ENTRIES SHOWN:
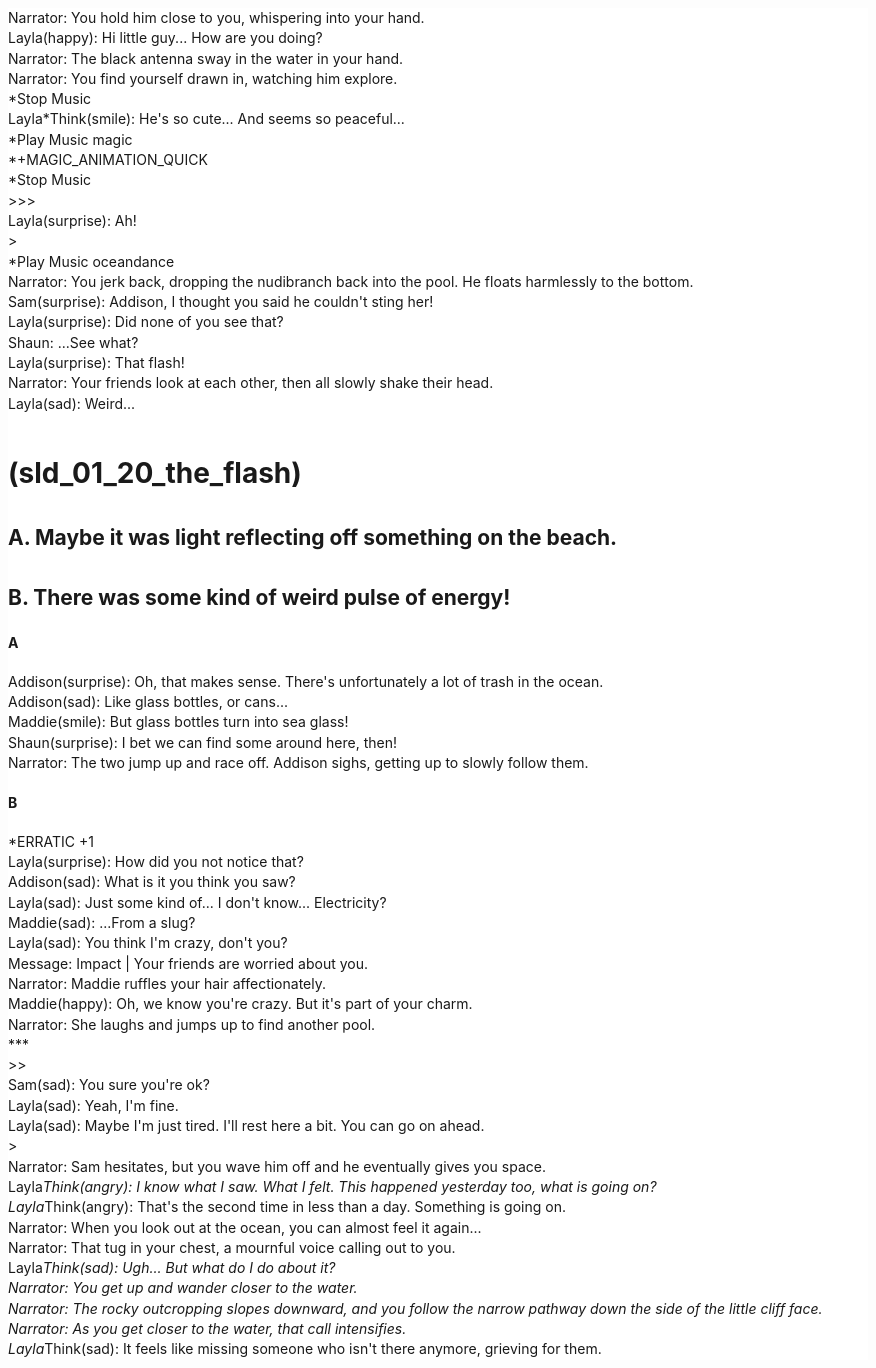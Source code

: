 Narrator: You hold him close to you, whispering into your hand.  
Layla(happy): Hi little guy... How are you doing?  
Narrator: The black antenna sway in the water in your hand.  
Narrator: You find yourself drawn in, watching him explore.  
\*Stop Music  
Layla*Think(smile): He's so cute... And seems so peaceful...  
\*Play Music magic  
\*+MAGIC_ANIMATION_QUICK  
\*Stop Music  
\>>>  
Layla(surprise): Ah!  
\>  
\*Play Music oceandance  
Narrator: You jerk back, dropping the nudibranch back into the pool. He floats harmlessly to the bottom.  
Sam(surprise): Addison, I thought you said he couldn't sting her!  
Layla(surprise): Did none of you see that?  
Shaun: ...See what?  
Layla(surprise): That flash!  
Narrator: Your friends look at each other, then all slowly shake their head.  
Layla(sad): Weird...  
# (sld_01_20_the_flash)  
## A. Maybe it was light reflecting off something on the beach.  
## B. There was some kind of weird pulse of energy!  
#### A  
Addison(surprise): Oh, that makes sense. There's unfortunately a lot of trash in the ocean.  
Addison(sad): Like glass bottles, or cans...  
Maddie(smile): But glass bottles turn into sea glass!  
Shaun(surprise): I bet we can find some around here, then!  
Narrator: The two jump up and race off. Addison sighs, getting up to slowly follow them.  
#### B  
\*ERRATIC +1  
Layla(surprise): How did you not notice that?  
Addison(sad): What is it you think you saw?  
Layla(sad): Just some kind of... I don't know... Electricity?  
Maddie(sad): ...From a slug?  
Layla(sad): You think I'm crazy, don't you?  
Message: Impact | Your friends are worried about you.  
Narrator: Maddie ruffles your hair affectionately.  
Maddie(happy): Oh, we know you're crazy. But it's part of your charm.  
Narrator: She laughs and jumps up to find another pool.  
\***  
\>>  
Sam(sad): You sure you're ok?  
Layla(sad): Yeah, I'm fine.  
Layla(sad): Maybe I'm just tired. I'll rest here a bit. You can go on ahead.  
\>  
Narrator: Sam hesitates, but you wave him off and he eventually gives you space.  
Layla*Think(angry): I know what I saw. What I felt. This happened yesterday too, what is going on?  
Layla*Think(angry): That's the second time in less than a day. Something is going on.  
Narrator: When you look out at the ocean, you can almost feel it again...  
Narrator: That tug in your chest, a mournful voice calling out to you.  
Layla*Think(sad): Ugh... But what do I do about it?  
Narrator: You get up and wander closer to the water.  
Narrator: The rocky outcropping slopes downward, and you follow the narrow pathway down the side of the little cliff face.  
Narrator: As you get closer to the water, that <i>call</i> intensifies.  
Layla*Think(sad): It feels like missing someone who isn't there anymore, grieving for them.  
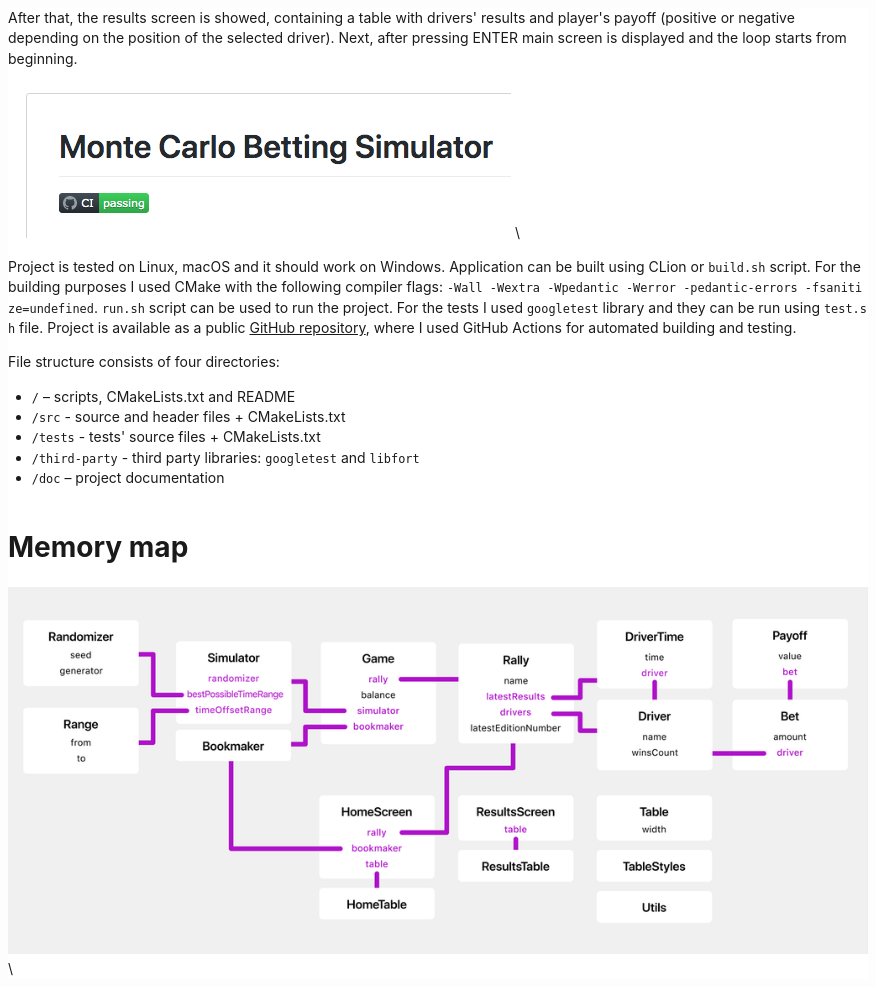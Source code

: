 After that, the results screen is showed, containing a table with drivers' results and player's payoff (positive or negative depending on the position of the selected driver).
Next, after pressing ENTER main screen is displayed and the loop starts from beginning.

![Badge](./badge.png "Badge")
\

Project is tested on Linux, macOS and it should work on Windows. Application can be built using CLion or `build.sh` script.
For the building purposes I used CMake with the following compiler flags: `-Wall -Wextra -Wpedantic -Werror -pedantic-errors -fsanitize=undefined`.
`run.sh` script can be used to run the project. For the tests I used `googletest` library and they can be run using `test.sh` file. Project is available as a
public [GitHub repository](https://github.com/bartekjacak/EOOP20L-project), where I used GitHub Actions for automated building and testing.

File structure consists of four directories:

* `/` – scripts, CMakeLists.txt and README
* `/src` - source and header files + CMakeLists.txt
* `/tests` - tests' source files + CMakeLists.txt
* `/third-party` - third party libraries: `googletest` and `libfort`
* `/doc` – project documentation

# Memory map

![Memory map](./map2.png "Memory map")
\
---
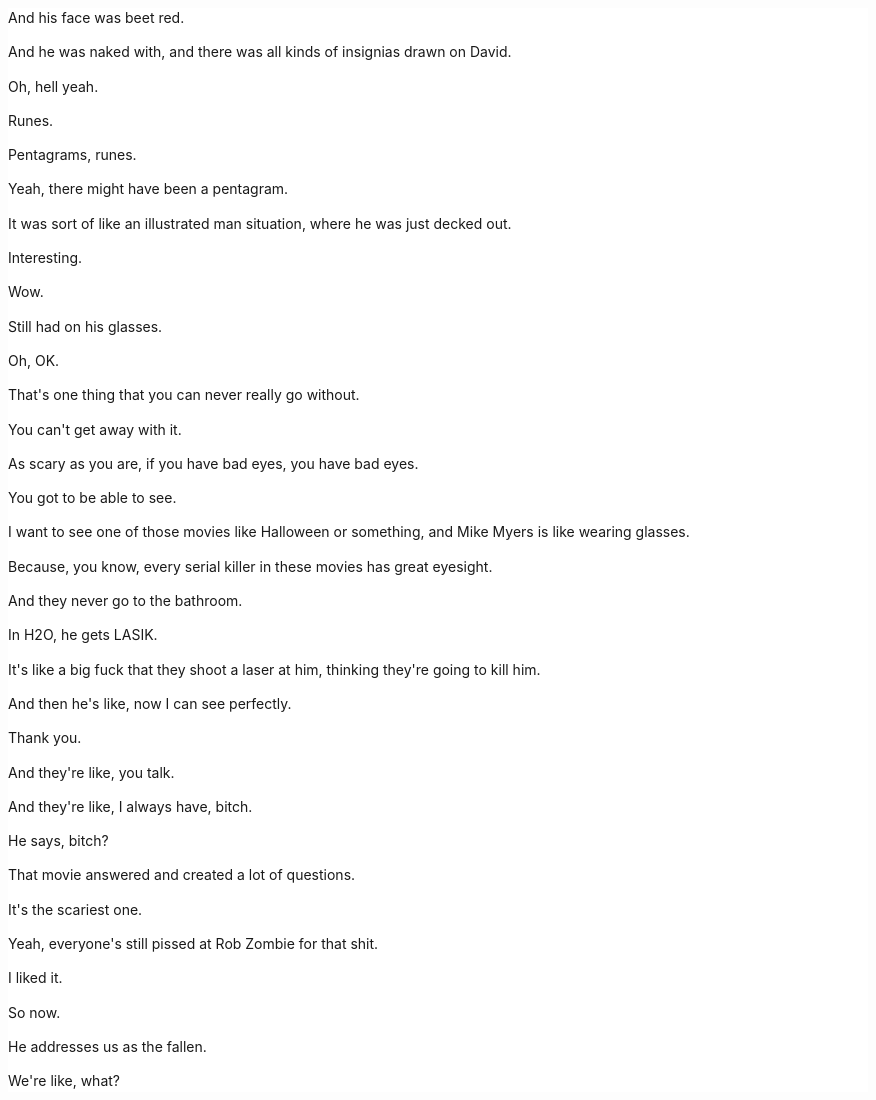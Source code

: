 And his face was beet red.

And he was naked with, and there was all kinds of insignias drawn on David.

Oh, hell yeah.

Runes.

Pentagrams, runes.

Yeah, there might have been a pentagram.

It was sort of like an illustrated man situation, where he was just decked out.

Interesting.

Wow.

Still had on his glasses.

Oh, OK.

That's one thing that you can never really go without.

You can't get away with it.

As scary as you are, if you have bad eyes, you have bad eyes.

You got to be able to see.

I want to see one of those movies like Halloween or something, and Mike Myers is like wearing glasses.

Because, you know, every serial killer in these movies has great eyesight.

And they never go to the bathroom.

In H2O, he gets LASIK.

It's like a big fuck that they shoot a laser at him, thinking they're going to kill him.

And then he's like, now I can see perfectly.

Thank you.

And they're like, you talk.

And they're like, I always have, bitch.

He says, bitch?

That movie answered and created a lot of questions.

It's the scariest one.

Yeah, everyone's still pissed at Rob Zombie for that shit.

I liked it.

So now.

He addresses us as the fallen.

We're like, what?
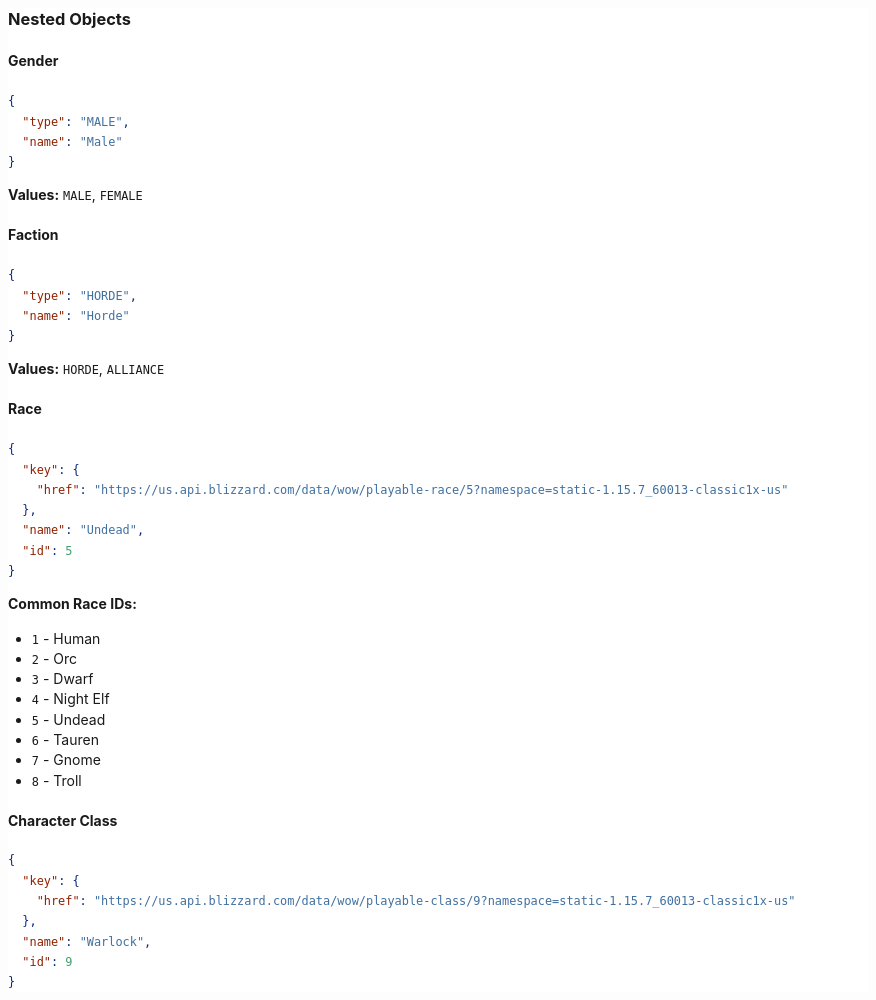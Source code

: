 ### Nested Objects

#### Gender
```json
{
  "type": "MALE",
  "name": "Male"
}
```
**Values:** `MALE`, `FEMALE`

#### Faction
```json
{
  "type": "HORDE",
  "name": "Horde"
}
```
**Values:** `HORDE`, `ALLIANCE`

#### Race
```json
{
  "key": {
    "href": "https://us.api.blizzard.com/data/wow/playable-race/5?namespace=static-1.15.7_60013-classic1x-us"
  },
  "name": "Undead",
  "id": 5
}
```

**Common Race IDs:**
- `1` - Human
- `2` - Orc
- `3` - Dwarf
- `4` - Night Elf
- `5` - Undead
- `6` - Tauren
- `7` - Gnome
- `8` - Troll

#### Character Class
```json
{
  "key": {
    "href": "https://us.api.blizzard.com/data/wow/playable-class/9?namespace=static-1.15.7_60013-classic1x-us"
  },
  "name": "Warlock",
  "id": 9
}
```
---
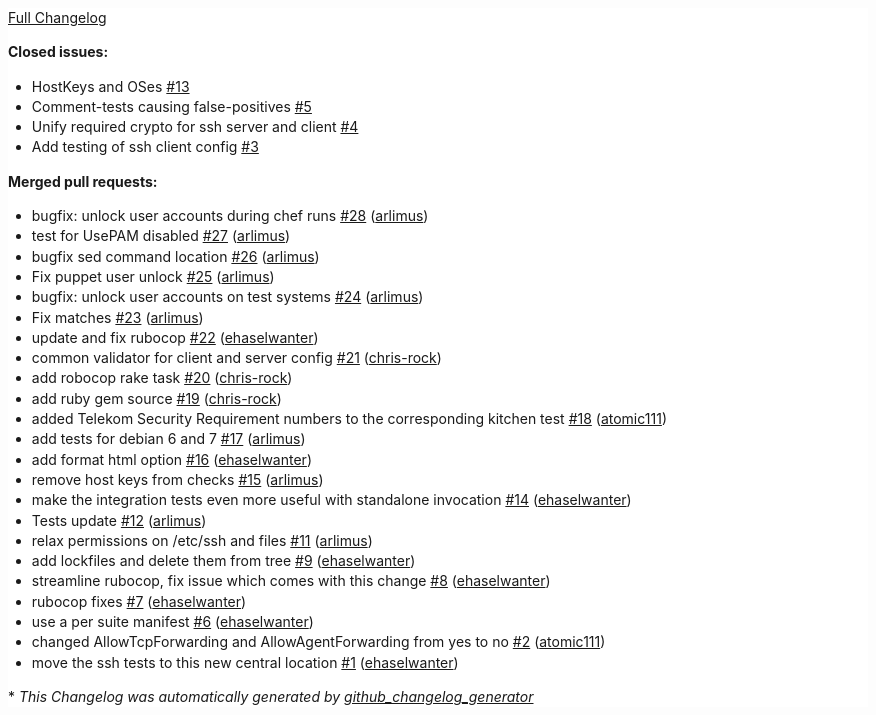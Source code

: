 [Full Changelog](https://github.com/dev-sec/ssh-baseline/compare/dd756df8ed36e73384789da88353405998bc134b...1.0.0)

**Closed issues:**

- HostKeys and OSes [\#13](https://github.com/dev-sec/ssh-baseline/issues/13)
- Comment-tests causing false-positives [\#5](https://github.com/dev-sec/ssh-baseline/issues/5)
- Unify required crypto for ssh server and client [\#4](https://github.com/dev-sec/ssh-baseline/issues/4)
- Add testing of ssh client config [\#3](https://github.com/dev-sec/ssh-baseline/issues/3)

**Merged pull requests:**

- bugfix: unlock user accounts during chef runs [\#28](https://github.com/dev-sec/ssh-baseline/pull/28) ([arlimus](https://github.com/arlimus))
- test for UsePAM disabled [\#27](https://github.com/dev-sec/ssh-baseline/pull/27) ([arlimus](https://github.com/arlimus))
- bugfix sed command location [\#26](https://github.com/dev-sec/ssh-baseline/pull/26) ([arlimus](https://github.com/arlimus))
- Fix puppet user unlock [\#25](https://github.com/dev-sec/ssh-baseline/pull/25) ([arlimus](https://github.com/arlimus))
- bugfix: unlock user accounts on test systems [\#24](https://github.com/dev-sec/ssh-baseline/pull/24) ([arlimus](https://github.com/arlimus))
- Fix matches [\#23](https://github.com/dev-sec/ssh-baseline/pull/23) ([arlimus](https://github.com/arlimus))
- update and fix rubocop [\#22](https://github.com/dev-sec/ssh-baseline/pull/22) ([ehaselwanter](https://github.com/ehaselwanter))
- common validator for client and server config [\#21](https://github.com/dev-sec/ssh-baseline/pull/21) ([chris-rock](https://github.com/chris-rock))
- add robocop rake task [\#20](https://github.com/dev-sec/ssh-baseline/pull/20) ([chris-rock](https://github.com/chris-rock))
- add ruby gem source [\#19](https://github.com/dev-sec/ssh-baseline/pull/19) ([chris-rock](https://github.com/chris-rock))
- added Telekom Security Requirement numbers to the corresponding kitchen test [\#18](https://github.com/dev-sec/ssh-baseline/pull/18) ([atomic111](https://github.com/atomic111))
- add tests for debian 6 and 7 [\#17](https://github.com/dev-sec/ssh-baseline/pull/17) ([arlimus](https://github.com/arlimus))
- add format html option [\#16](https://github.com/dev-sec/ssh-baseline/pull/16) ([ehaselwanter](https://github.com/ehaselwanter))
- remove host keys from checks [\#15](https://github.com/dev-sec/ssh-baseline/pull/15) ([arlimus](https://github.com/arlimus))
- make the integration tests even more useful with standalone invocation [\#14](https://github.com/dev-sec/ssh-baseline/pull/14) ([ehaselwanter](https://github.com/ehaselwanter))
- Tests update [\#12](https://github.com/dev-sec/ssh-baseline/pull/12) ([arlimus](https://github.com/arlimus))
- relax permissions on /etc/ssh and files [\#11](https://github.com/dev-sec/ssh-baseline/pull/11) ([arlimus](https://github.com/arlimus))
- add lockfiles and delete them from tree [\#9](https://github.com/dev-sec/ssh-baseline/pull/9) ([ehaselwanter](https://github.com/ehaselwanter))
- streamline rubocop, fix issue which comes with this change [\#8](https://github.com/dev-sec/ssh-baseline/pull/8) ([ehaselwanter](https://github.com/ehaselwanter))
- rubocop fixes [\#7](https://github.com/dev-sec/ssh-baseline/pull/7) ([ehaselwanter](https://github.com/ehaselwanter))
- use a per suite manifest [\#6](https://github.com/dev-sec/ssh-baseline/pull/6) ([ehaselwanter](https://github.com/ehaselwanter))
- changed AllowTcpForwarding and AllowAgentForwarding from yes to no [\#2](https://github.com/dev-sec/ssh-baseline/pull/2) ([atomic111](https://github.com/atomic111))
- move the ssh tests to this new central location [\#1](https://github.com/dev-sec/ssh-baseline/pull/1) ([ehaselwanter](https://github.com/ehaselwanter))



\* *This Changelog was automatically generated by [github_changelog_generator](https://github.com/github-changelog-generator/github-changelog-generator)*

WHAT THE TASK REQUIRES: For the word "used", show every line of the entries that holds it.

OUTPUT:
For the building purposes I used CMake with the following compiler flags: `-Wall -Wextra -Wpedantic -Werror -pedantic-errors -fsanitize=undefined`.
`run.sh` script can be used to run the project. For the tests I used `googletest` library and they can be run using `test.sh` file. Project is available as a
public [GitHub repository](https://github.com/bartekjacak/EOOP20L-project), where I used GitHub Actions for automated building and testing.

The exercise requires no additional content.